Trackers zijn in trek. Deze indexvolgende, passief beheerde (zonder fondsmanager) beleggingsfondsen met een goedkoop en liquide karakter groeien fenomenaal. ‘Vormen ze de volgende bubbel?’ vraagt columnist Albert Roëll zich hardop af. Hij wijst op gevaren zoals een faillissement van de uitgevende instantie maar ook de ‘lemmingenfactor’.

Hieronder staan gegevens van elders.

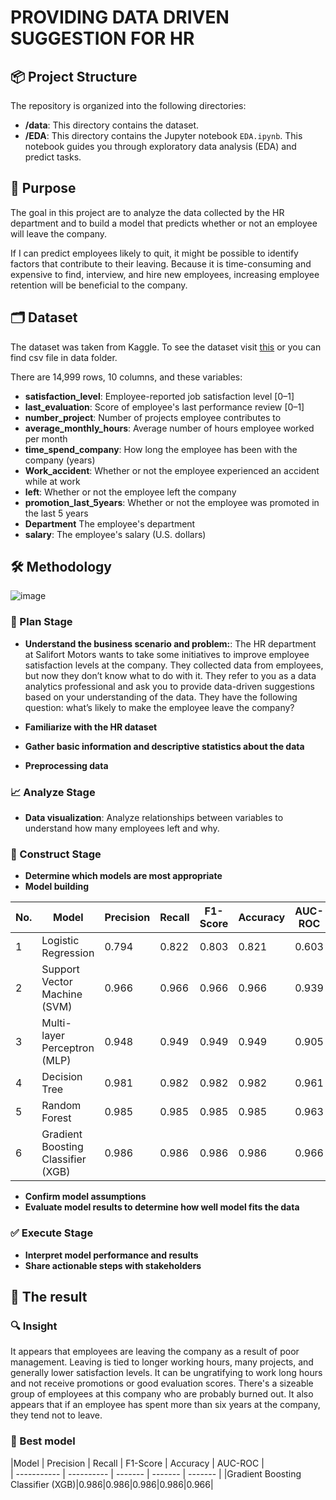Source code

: # PROVIDING DATA DRIVEN SUGGESTION FOR HR 

## 📦 Project Structure

The repository is organized into the following directories:

- **/data**: This directory contains the dataset.
- **/EDA**: This directory contains the Jupyter notebook ```EDA.ipynb```. This notebook guides you through exploratory data analysis (EDA) and predict tasks.

## 🎯 Purpose
The goal in this project are to analyze the data collected by the HR department and to build a model that predicts whether or not an employee will leave the company.

If I can predict employees likely to quit, it might be possible to identify factors that contribute to their leaving. Because it is time-consuming and expensive to find, interview, and hire new employees, increasing employee retention will be beneficial to the company.
## 🗂️ Dataset
The dataset was taken from Kaggle. To see the dataset visit [this](https://www.kaggle.com/datasets/mfaisalqureshi/hr-analytics-and-job-prediction?select=HR_comma_sep.csv)  or you can find csv file in data folder.

There are 14,999 rows, 10 columns, and these variables:
- **satisfaction_level**: Employee-reported job satisfaction level [0–1]
- **last_evaluation**: Score of employee's last performance review [0–1]
- **number_project**: Number of projects employee contributes to
- **average_monthly_hours**: Average number of hours employee worked per month
- **time_spend_company**: How long the employee has been with the company (years)
- **Work_accident**: Whether or not the employee experienced an accident while at work
- **left**: Whether or not the employee left the company
- **promotion_last_5years**: Whether or not the employee was promoted in the last 5 years
- **Department** The employee's department
- **salary**: The employee's salary (U.S. dollars)
## 🛠️ Methodology
![image](https://github.com/user-attachments/assets/80e240fb-354e-4d10-9fbc-9826d01395d6)
   ### 🤔 Plan Stage
   - **Understand the business scenario and problem:**:
The HR department at Salifort Motors wants to take some initiatives to improve employee satisfaction levels at the company. They collected data from employees, but now they don’t know what to do with it. They refer to you as a data analytics professional and ask you to provide data-driven suggestions based on your understanding of the data. They have the following question: what’s likely to make the employee leave the company?

   - **Familiarize with the HR dataset**
   - **Gather basic information and descriptive statistics about the data**
   - **Preprocessing data**

   ### 📈 Analyze Stage
   - **Data visualization**:
Analyze relationships between variables to understand how many employees left and why.

   ### 🚧 Construct Stage
   - **Determine which models are most appropriate**
   - **Model building**


|No.| Model | Precision | Recall | F1-Score | Accuracy | AUC-ROC |  
   | -----| ----------- | ----------- | ---------- | ------- | ------- | ------- |
   |1|Logistic Regression|0.794|0.822|0.803|0.821|0.603|
   |2|Support Vector Machine (SVM)|0.966|0.966|0.966|0.966|0.939|
   |3|Multi-layer Perceptron (MLP)|0.948|0.949|0.949|0.949|0.905|
   |4|Decision Tree|0.981|0.982|0.982|0.982|0.961|
   |5|Random Forest|0.985|0.985|0.985|0.985|0.963|
   |6|Gradient Boosting Classifier (XGB)|0.986|0.986|0.986|0.986|0.966|

   
   - **Confirm model assumptions**
   - **Evaluate model results to determine how well model fits the data**

   ### ✅ Execute Stage 
   - **Interpret model performance and results**
   - **Share actionable steps with stakeholders**
## 🎯 The result
   ### 🔍 Insight
It appears that employees are leaving the company as a result of poor management. Leaving is tied to longer working hours, many projects, and generally lower satisfaction levels. It can be ungratifying to work long hours and not receive promotions or good evaluation scores. There's a sizeable group of employees at this company who are probably burned out. It also appears that if an employee has spent more than six years at the company, they tend not to leave.

   ### 🤖 Best model
   |Model | Precision | Recall | F1-Score | Accuracy | AUC-ROC |  
   | ----------- | ---------- | ------- | ------- | ------- |
   |Gradient Boosting Classifier (XGB)|0.986|0.986|0.986|0.986|0.966|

Bron: ‘Beleggers moeten risico’s ETF’s goed analyseren’, Het Financieele Dagblad, 5 oktober 2010
Begin dit jaar ging het geïnvesteerde vermogen in trackers, ook wel ETF’s, door de grens van 1 biljoen dollar. Ze tekenen voor de belangrijkste verschuiving op de financiële markten in decennia. Voldoende reden om serieus te kijken naar mogelijke risico’s. “Trackers volgen de index als lemmingen die in het ravijn springen”, stelt columnist Albert Roëll. “Eenmaal op hol houdt niemand ze tegen.” Hij schetst daarbij een Orwell-achtig scenario van door algoritmen bestuurde trackers die volautomatisch en met duizelingwekkende snelheid transacties genereren. Wat Roëll daarbij onvermeld laat, is dat de eindbelegger, en niet het algoritme, bepaalt of er wordt verkocht. Ik zie het
lemmingengevaar daarom niet zo. Wel zijn er andere risico’s zoals de onzekere
inhoud van het onderpand (trackers hebben de onderliggende waarden niet altijd
in bezit) en het gebruik van buiten de beurs verhandelbare derivaten. Maar mijn grootste zorg over de populariteit van trackers is hun effect op de financiële markten. Als iedereen in indexen gaat beleggen, functioneren die mogelijk minder. “Trackers zijn het einde van het kapitalisme”, heb ik tijdens een paneldiscussie gekscherend gezegd.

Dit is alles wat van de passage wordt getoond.